In Section 9.1, we provide background information for the Knapsack Prob- lem, First Come First Serve, and a Priority queue with optional backfilling and aging features. In Section 9.2, we provide the results of our experiments that investigate the performance of the First Come First Serve and Priority Queue with backfilling and aging options. We discuss our results in Section 9.3.

9.1 Scheduling Approaches

We begin with the the Knapsack Problem, the cover the First Come First Serve algorithm, the Priority queue, and priority queues with backfilling and aging.

9.1.1 Knapsack Problem

The classic "0/1" Knapsack Problem [92] consists of a knapsack that can hold a capacity of W (weight), a set of items from 1 to N with weights wi to wN

and values vi to vN. The goal is to choose an optimal subset of items with

a weight no greater than W and the highest-possible value. The classic 0/1 Knapsack Problem is NP-Complete [17]. Applying this to EPA-RIMM Bin

formation, the maximum weight, W, can be set to maximum Bin size. The weights are the measurement costs and the values are the Task priorities.

In contrast, the fractional Knapsack Problem allows dividing items into fractions which could allow better utilization of the available capacity. How- ever, this variant is not applicable to EPA-RIMM as a finite set of hash values is gathered during EPA-RIMM’s provisioning phase and measuring reduced sizes in an attempt to better fill a Bin would result in different hash values that cannot be evaluated.

9.1.2 First Come First Serve

The First Come First Serve ("FCFS") algorithm is a basic algorithm that selects processes based on their order of arrival.
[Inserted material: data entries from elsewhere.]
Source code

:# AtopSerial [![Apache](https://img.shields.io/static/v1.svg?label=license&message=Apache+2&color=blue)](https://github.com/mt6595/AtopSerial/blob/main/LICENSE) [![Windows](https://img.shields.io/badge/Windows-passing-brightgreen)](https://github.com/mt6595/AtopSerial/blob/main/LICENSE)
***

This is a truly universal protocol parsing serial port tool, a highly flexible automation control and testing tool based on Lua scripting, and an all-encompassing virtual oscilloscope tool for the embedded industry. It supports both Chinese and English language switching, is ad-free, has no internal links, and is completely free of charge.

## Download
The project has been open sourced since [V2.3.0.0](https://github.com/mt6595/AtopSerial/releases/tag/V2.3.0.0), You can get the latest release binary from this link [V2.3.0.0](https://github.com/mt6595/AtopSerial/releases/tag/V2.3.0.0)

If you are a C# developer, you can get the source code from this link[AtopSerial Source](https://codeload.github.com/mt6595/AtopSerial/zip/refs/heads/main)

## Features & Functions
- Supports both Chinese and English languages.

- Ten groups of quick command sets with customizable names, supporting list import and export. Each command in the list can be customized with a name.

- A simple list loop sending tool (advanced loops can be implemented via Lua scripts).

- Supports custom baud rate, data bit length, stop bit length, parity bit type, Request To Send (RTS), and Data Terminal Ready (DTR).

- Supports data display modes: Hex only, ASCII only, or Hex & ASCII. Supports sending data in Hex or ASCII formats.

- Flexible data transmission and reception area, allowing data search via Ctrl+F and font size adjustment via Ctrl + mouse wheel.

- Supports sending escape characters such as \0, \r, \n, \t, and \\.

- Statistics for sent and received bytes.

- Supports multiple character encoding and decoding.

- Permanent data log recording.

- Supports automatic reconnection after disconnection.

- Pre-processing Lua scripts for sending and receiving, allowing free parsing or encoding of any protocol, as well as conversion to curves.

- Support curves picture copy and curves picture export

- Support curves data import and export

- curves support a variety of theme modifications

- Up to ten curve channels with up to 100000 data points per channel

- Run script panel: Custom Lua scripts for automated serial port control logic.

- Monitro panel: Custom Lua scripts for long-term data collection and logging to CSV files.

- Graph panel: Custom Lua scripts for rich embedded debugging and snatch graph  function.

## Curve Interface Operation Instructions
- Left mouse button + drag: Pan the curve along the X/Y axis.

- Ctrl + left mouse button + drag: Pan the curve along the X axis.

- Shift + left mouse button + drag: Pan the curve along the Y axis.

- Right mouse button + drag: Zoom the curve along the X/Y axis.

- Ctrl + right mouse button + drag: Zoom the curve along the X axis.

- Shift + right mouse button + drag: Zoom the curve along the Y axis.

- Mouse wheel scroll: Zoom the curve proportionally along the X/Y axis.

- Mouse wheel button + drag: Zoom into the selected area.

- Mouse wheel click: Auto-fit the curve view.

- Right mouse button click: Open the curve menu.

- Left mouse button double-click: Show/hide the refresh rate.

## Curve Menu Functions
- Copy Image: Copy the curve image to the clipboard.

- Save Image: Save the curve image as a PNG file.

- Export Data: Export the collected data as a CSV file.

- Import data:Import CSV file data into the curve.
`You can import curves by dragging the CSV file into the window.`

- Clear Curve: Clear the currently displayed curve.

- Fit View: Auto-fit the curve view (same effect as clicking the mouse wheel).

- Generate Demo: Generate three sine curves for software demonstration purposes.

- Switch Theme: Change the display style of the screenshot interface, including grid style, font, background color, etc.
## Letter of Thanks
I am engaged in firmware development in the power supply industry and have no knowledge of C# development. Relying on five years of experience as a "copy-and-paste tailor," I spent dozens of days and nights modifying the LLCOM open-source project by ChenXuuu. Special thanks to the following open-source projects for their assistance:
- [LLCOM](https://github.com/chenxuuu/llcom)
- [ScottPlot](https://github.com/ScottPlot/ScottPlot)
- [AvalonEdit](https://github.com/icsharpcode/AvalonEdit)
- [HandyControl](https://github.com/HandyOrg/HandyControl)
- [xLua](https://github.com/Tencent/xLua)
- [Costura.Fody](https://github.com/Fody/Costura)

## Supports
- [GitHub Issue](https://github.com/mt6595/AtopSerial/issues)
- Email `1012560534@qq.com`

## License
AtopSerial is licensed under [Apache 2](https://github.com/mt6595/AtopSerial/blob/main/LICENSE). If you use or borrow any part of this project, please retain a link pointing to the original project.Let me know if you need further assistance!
Applied to to EPA-RIMM’s Backend Manager, the Backend Manager would add Tasks from newly arrived Checks to the end of the queue and fill the Bins with Tasks from the front of the queue. This approach does not select tasks deeper in the queue to fill a Bin, even if there would be space for them.

For an example, Figure 9.1 begins in Step 1 with five Tasks on the queue, each with a cost of 33µs. In Step 2, Bin 0 is formed with four 33µs Tasks that together consist of 132µs. As the maximum Bin cost is 150µs, this does not allow the remaining 33µs Task to be included in this Bin. In Step 3, a new set of Tasks (cost is 91µs for each Task) arrives on the queue and is placed at the end. In Step 4, Bin 1 is formed with a 33µs and a 91µs Task. Step 5 shows the resulting priority queue after this Bin formation.

The benefits of this approach are that the method is simple to implement and is not prone to starvation due to processing tasks in order of arrival. A key drawback of the approach is that it can result in less optimally-filled Bins due to an inability to consider Tasks after the head of the queue for inclusion in the Bin.